Exploring Two-Sample Kolmogorov-Smirnov Test with Simulations
The Kolmogorov-Smirnov test (abbreviated as K-S test) is widely used in the context of distribution fitting. Today, we will explore one of its applications: testing whether two independent samples come from the same distribution and develop an intuition for it.
Let's begin by generating a normal distribution of continuous variables ranging from 10 to 50.
import random
import matplotlib.pyplot as plt
import numpy as np
import seaborn as sns
from scipy.stats import ks_2samp
from matplotlib.gridspec import GridSpec
# Set the parameters for the Gaussian distribution
mean = 30
std_dev = 5
# Set the size of the distribution
size = 1000000
# Generate the Gaussian distribution
distribution = [random.gauss(mean, std_dev) for _ in range(size)]
# Plot the histogram
plt.hist(distribution, bins=50, edgecolor='black')
plt.xlabel('Values')
plt.ylabel('Frequency')
plt.title('Gaussian Distribution Histogram')
plt.show()
Now we want to draw a sample the size of 1000 from this distribution and display its CDF (Cumulative Distribution Function plot).
# Set the size of the sample
sample_size = 1000
# Draw a sample from the population
sample = random.sample(distribution, sample_size)
# Compute the CDF of the sample
sorted_sample = np.sort(sample)
cdf = np.arange(1, len(sorted_sample) + 1) / float(len(sorted_sample))

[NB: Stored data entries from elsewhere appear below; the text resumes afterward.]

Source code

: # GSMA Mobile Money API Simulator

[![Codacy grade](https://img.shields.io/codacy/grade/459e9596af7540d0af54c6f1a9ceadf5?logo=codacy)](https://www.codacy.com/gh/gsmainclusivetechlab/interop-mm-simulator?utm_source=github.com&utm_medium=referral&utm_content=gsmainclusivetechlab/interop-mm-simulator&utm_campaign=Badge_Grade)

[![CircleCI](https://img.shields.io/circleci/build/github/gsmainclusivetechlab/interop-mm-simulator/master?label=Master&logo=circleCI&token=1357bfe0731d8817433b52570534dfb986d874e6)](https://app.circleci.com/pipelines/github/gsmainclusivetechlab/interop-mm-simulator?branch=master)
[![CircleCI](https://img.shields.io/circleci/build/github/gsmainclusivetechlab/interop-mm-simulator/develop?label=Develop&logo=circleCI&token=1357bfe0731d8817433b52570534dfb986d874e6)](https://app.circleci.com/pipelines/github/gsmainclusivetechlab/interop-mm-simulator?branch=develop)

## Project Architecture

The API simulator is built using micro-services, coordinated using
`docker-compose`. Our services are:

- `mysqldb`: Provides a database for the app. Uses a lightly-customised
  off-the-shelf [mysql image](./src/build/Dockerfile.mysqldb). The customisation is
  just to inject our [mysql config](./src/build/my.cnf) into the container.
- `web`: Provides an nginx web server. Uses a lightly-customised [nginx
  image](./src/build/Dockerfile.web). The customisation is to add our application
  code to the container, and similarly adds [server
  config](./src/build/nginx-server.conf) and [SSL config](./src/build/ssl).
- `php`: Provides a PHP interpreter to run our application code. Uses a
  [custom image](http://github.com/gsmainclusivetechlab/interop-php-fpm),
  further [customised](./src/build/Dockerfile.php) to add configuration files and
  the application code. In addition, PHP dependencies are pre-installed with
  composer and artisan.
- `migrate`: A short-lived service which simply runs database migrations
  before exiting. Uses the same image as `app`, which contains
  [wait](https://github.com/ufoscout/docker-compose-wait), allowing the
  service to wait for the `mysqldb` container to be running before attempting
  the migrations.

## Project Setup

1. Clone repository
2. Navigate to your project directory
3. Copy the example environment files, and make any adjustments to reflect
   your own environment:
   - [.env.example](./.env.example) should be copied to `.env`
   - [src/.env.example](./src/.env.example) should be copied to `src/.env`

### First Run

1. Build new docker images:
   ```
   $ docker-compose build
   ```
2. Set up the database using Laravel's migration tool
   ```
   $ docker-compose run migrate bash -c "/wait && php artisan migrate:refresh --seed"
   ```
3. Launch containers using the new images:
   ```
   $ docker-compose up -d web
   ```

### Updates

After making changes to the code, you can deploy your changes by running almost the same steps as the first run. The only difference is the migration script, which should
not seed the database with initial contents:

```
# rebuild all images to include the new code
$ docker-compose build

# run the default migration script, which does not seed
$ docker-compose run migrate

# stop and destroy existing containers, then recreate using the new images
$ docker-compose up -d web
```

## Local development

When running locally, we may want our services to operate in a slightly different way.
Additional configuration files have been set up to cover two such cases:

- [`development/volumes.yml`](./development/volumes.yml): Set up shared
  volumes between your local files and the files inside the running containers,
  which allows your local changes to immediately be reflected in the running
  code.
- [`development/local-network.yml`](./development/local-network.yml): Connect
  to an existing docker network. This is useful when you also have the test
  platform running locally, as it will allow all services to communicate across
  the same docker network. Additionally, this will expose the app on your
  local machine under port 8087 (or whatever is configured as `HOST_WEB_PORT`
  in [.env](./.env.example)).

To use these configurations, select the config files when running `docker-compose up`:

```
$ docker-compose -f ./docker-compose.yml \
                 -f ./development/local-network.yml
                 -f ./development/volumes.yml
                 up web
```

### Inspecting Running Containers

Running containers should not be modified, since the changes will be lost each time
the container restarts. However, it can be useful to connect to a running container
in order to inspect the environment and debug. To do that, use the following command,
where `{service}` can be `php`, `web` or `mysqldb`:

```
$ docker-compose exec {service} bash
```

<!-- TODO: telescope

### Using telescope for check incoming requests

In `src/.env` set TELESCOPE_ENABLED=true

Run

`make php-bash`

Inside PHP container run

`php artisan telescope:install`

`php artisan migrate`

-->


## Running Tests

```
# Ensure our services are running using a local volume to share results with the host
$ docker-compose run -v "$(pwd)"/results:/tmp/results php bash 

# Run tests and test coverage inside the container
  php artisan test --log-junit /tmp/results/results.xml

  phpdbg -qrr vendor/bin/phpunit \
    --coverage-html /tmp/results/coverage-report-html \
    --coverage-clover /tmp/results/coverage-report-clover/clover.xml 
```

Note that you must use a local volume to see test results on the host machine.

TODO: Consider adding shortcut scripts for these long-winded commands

# Plot the CDF of the sample
plt.plot(sorted_sample, cdf)
plt.xlabel('Values')
plt.ylabel('Cumulative Probability')
plt.title('CDF of Sample')
plt.show()
A quick reminder: a CDF plot shows the cumulative probability distribution of a dataset. It provides information about the probability of a random variable taking on a value less than or equal to a given value.
Now, instead of displaying a CDF plot of a single sample, let's draw 1000 samples, each with a size of 1000, and display their CDF curves on a single plot.
# Set the size of the sample
sample_size = 1000
# Set the number of repetitions
num_repetitions = 1000
# Plot each sample's CDF with a unique color
for _ in range(num_repetitions):
? ? # Draw a sample from the population
? ? sample = random.sample(distribution, sample_size)
? ? # Compute the CDF of the sample
? ? sorted_sample = np.sort(sample)
? ? cdf = np.arange(1, len(sorted_sample) + 1) / float(len(sorted_sample))
? ? # Generate a random color for each CDF
? ? color = random.choice(['red', 'blue', 'green', 'orange', 'purple', 'yellow'])
? ? # Plot the CDF of the sample with the assigned color
? ? plt.plot(sorted_sample, cdf, color=color, alpha=0.3)
plt.xlabel('Values')
plt.ylabel('Cumulative Probability')
plt.title('CDF of Sample (Repeated 1000 times)')
plt.show()
What we are seeing here is expected. CDF curves don't perfectly match each other since, as with all things statistics, some variation is inevitable. However, this variation falls within expected boundaries, and the distance between any two associated points on the curves shouldn't exceed an expected value, D (representing "distance"). If, however, we observe that there are two associated points that lie further apart than expected, we can reject the hypothesis that the two samples come from the same distribution.
Let's modify the code a little so that we draw exactly 2 samples and display their CDFs on a single plot. We can visually assess how closely they stick together. We will also quantify the maximum distance between them, known as the K-S statistic. You can rerun the code a few times, and each time the curves will be quite close to each other, but on rare occasions, they may be further apart (if you are lucky).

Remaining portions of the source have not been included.